As Apple and Samsung prepare for a new trial on damages, Apple filed a motion to exclude part of the damage calculation set forth in Samsung’s updated expert report on damages. In particular, Apple moved to exclude the damage calculation pertaining to the Samsung Gem phone on the ground that these calculations are based on fewer sales than were originally included in the 2012 expert report. The 2012 expert report calculated damages for the Gem based on total sales and the new report calculated sales only for Gem phones sold through Verizon. Samsung asserted that the updated damages calculations were proper because Apple presented evidence of infringement only for Gem phones sold through Verizon at the 2012 trial and Apple therefore failed to meet its burden to prove its entitlement to damages for Gem phones sold through other carriers.

The district court began its analysis of the issue by noting that “[n]either party sought to differentiate Gem models by carrier before or during trial, nor did Samsung ever once object that Apple’s failure to present infringement evidence regarding Gem phones sold through other carriers limited the amount of damages Apple was entitled to seek for the Gem. Samsung’s noninfringement contentions did not argue that infringement hinged on the particular carrier model for any accused phone, Robinson Decl. Exs. D-E, nor did any Samsung technical expert raise this noninfringement theory, id. Exs. F-H.”

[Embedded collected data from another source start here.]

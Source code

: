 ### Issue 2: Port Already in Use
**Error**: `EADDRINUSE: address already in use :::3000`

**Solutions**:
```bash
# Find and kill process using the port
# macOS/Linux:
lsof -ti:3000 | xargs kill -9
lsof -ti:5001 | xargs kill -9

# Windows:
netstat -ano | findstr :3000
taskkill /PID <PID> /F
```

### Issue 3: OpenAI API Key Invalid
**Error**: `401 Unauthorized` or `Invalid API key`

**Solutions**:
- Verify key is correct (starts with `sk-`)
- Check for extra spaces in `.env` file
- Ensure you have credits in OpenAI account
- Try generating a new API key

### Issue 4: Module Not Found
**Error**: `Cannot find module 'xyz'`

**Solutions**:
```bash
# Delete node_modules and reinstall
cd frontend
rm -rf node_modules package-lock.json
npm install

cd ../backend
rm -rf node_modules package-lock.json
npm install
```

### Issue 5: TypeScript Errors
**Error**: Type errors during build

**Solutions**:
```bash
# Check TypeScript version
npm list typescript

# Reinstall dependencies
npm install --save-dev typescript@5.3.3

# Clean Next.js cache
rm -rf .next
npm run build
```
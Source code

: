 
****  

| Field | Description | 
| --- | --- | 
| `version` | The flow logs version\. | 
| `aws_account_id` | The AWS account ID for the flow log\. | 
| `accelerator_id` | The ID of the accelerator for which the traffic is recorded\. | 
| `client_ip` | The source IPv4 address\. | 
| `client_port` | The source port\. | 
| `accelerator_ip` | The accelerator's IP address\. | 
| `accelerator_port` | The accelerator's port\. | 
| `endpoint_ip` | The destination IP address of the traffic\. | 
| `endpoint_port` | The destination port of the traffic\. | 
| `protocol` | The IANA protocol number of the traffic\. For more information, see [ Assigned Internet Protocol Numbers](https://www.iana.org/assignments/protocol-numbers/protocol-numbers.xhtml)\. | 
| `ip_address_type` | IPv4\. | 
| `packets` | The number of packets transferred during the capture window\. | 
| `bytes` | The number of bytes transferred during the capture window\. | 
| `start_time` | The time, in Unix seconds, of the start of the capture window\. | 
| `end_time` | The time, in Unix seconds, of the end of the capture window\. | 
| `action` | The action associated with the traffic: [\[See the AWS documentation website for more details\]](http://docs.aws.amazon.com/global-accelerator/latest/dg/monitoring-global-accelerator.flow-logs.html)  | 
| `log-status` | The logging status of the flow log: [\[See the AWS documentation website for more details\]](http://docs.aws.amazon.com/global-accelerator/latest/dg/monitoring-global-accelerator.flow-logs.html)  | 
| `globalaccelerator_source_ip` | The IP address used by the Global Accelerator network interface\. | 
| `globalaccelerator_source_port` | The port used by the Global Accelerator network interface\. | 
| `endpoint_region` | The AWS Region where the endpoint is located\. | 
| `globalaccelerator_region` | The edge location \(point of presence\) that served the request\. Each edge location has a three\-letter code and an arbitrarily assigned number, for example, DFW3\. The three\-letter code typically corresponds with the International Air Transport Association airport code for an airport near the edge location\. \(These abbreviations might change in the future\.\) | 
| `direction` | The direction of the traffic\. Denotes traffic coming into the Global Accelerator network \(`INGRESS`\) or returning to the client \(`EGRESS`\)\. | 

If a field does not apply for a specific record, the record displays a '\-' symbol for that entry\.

The district court then explained that “Samsung was obligated to raise all of its noninfringement contentions in advance of the 2012 trial. Thus, Samsung’s failure to raise its Gem noninfringement contentions prior to the 2012 trial is itself sufficient to find that Samsung forfeited the right to raise the issue now. What is more, Samsung did not raise the Gem issue during or even after the 2012 trial concluded.”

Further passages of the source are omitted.